Lupus Anticoagulant

Lupus anticoagulant is a problem wherein the autoantibodies in an individual bind to proteins and phospholipids that are associated with cell membranes. This can affect blood clotting as interaction between clotting factors and cell membranes is essential for the correct activity of a coagulation cascade.

Lupus anticoagulant can basically be understood as a tendency of the antiphopholipid antibodies to delay the clotting time. Diagnosis of this problem is often done in patients that are asymptomatic by way of a routine blood testing before any surgery. Individuals with lupus anticoagulant can develop thrombosis along with excessive bleeding and may also experience habitual abortions.

Many patients who have the condition of lupus anticoagulant do not have lupus erythematosus and a very small number of these patients actually develop this disease. However those who have lupus erythematosus have a greater likelihood of developing lupus anticoagulant as compared to the general population.

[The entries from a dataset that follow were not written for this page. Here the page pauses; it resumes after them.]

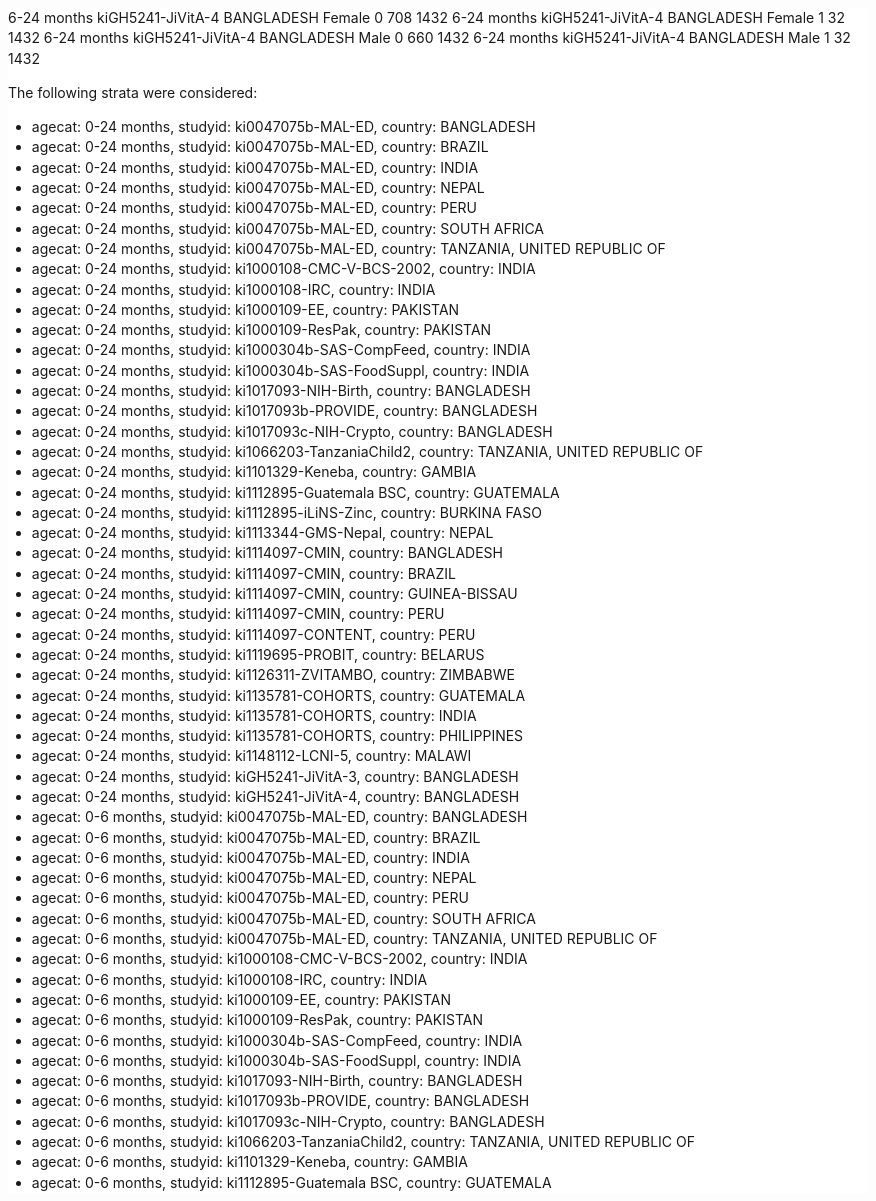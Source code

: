 6-24 months   kiGH5241-JiVitA-4          BANGLADESH                     Female               0      708    1432
6-24 months   kiGH5241-JiVitA-4          BANGLADESH                     Female               1       32    1432
6-24 months   kiGH5241-JiVitA-4          BANGLADESH                     Male                 0      660    1432
6-24 months   kiGH5241-JiVitA-4          BANGLADESH                     Male                 1       32    1432


The following strata were considered:

* agecat: 0-24 months, studyid: ki0047075b-MAL-ED, country: BANGLADESH
* agecat: 0-24 months, studyid: ki0047075b-MAL-ED, country: BRAZIL
* agecat: 0-24 months, studyid: ki0047075b-MAL-ED, country: INDIA
* agecat: 0-24 months, studyid: ki0047075b-MAL-ED, country: NEPAL
* agecat: 0-24 months, studyid: ki0047075b-MAL-ED, country: PERU
* agecat: 0-24 months, studyid: ki0047075b-MAL-ED, country: SOUTH AFRICA
* agecat: 0-24 months, studyid: ki0047075b-MAL-ED, country: TANZANIA, UNITED REPUBLIC OF
* agecat: 0-24 months, studyid: ki1000108-CMC-V-BCS-2002, country: INDIA
* agecat: 0-24 months, studyid: ki1000108-IRC, country: INDIA
* agecat: 0-24 months, studyid: ki1000109-EE, country: PAKISTAN
* agecat: 0-24 months, studyid: ki1000109-ResPak, country: PAKISTAN
* agecat: 0-24 months, studyid: ki1000304b-SAS-CompFeed, country: INDIA
* agecat: 0-24 months, studyid: ki1000304b-SAS-FoodSuppl, country: INDIA
* agecat: 0-24 months, studyid: ki1017093-NIH-Birth, country: BANGLADESH
* agecat: 0-24 months, studyid: ki1017093b-PROVIDE, country: BANGLADESH
* agecat: 0-24 months, studyid: ki1017093c-NIH-Crypto, country: BANGLADESH
* agecat: 0-24 months, studyid: ki1066203-TanzaniaChild2, country: TANZANIA, UNITED REPUBLIC OF
* agecat: 0-24 months, studyid: ki1101329-Keneba, country: GAMBIA
* agecat: 0-24 months, studyid: ki1112895-Guatemala BSC, country: GUATEMALA
* agecat: 0-24 months, studyid: ki1112895-iLiNS-Zinc, country: BURKINA FASO
* agecat: 0-24 months, studyid: ki1113344-GMS-Nepal, country: NEPAL
* agecat: 0-24 months, studyid: ki1114097-CMIN, country: BANGLADESH
* agecat: 0-24 months, studyid: ki1114097-CMIN, country: BRAZIL
* agecat: 0-24 months, studyid: ki1114097-CMIN, country: GUINEA-BISSAU
* agecat: 0-24 months, studyid: ki1114097-CMIN, country: PERU
* agecat: 0-24 months, studyid: ki1114097-CONTENT, country: PERU
* agecat: 0-24 months, studyid: ki1119695-PROBIT, country: BELARUS
* agecat: 0-24 months, studyid: ki1126311-ZVITAMBO, country: ZIMBABWE
* agecat: 0-24 months, studyid: ki1135781-COHORTS, country: GUATEMALA
* agecat: 0-24 months, studyid: ki1135781-COHORTS, country: INDIA
* agecat: 0-24 months, studyid: ki1135781-COHORTS, country: PHILIPPINES
* agecat: 0-24 months, studyid: ki1148112-LCNI-5, country: MALAWI
* agecat: 0-24 months, studyid: kiGH5241-JiVitA-3, country: BANGLADESH
* agecat: 0-24 months, studyid: kiGH5241-JiVitA-4, country: BANGLADESH
* agecat: 0-6 months, studyid: ki0047075b-MAL-ED, country: BANGLADESH
* agecat: 0-6 months, studyid: ki0047075b-MAL-ED, country: BRAZIL
* agecat: 0-6 months, studyid: ki0047075b-MAL-ED, country: INDIA
* agecat: 0-6 months, studyid: ki0047075b-MAL-ED, country: NEPAL
* agecat: 0-6 months, studyid: ki0047075b-MAL-ED, country: PERU
* agecat: 0-6 months, studyid: ki0047075b-MAL-ED, country: SOUTH AFRICA
* agecat: 0-6 months, studyid: ki0047075b-MAL-ED, country: TANZANIA, UNITED REPUBLIC OF
* agecat: 0-6 months, studyid: ki1000108-CMC-V-BCS-2002, country: INDIA
* agecat: 0-6 months, studyid: ki1000108-IRC, country: INDIA
* agecat: 0-6 months, studyid: ki1000109-EE, country: PAKISTAN
* agecat: 0-6 months, studyid: ki1000109-ResPak, country: PAKISTAN
* agecat: 0-6 months, studyid: ki1000304b-SAS-CompFeed, country: INDIA
* agecat: 0-6 months, studyid: ki1000304b-SAS-FoodSuppl, country: INDIA
* agecat: 0-6 months, studyid: ki1017093-NIH-Birth, country: BANGLADESH
* agecat: 0-6 months, studyid: ki1017093b-PROVIDE, country: BANGLADESH
* agecat: 0-6 months, studyid: ki1017093c-NIH-Crypto, country: BANGLADESH
* agecat: 0-6 months, studyid: ki1066203-TanzaniaChild2, country: TANZANIA, UNITED REPUBLIC OF
* agecat: 0-6 months, studyid: ki1101329-Keneba, country: GAMBIA
* agecat: 0-6 months, studyid: ki1112895-Guatemala BSC, country: GUATEMALA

A routine plasma test usually reflects delayed clotting time and this will be followed with functional testing to determine the function of blood clotting. Along with functional testing serological testing may be undertaken to determine common autoantibodies like antiphophslipid antibodies. Such antibodies delay the in-vitro coagulation in the laboratory tests dependent on phospholipid.

In the initial stages after the workup the patient’s plasma is taken and mixed with plasma that is pooled normally and after this the clotting is re-assessed. If lupus anticoagulant is present then it will act as an inhibiter and the result will be an abnormal clotting time. If the clotting time becomes normal then the presence of lupus coagulant is not considered.

The results of the mixing test are confirmed with a test like Kaolin clotting time or the dilute Russel’s viper venom time. Individuals who have a well documented presence of lupus anticoagulant along with thrombosis history are considered to be candidates for treatment with anticoagulants for an indefinite time period. Those who do not have a history of thrombosis but have lupus anticoagulant should be observed. Individuals with this problem may experience possible frequent miscarriages.

Testing for lupus anticoagulant is done when any patient undergoes a thrombotic episode that cannot be explained. Such a testing is also undertaken in case the patient experiences recurrent miscarriages and it may also be ordered as a follow up for any prolonged PTT test. Any person who has an autoimmune disease like systemic lupus erythematosus but has tested negative for lupus anticoagulant may be required to undergo specific test such as the PTT. This is done so as to find out whether development of the antibody has occurred since the last test.